*** MATERIAL FOR THIS TASK

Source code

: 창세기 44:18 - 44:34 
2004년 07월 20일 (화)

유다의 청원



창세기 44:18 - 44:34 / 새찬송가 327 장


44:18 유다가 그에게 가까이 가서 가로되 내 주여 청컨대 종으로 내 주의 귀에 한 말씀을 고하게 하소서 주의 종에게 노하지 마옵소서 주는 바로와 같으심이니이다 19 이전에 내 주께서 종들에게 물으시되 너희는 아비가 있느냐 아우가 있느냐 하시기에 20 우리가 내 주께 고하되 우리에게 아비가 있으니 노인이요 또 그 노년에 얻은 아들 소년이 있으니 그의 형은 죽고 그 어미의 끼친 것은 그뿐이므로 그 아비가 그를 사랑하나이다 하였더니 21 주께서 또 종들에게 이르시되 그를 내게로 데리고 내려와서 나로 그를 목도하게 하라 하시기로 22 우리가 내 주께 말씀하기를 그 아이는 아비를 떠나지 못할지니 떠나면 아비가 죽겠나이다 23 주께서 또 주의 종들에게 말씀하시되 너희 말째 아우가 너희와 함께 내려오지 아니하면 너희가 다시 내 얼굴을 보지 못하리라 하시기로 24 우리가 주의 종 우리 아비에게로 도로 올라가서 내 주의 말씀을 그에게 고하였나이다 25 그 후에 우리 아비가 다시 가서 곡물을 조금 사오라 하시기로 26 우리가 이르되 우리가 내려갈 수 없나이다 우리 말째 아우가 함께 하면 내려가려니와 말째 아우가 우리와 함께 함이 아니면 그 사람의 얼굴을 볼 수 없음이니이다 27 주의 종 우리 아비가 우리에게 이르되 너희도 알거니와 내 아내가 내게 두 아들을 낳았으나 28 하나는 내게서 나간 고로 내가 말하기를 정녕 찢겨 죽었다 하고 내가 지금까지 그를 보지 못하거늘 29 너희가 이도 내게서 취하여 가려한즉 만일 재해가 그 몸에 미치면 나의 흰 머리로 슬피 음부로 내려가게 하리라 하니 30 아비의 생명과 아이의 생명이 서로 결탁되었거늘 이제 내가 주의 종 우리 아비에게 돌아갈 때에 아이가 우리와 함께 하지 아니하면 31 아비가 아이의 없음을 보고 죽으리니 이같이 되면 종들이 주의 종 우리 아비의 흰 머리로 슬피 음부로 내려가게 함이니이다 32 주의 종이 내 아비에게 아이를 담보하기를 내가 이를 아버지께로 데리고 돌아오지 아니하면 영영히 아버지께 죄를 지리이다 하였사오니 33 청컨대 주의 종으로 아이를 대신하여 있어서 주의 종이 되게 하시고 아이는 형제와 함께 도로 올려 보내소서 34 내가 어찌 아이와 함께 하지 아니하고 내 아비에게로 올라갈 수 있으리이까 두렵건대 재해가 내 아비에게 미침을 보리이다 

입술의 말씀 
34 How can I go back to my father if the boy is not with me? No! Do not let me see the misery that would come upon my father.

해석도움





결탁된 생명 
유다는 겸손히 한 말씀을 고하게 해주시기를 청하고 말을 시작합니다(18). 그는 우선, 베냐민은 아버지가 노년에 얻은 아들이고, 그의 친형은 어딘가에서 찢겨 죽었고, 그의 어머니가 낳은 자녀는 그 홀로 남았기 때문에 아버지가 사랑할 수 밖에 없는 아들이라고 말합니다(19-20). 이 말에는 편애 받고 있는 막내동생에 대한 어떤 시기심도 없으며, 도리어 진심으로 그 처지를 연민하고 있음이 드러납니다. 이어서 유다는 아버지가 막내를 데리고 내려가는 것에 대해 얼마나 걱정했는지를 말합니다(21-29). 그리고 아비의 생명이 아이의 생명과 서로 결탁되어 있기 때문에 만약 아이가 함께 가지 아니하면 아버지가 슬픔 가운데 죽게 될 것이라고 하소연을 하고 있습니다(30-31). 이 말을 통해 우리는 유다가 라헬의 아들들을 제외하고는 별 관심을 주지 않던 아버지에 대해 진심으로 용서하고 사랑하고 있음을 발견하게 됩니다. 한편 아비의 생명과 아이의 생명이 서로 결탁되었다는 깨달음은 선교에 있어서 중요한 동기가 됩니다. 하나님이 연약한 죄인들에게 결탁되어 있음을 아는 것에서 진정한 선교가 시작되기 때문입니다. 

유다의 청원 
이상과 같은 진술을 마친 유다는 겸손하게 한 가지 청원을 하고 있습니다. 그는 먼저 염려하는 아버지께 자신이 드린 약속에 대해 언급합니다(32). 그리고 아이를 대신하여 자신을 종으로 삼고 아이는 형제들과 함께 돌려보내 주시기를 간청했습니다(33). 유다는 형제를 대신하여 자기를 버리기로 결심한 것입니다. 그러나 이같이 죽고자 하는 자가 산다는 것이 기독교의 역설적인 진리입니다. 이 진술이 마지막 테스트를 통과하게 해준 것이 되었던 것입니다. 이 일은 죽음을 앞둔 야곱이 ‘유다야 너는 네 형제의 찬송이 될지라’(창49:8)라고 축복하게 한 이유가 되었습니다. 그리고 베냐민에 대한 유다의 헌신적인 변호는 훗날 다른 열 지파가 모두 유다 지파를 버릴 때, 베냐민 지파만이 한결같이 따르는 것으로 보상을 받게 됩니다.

******

→ **EXERCISE BRIEF**: The response must consist solely of the lines from the first line of the entries through the line containing "창세기 44:18 - 44:34 / 새찬송가 327 장", repeated exactly.

→ **ANSWER BELOW**:
Source code

: 창세기 44:18 - 44:34 
2004년 07월 20일 (화)

유다의 청원



창세기 44:18 - 44:34 / 새찬송가 327 장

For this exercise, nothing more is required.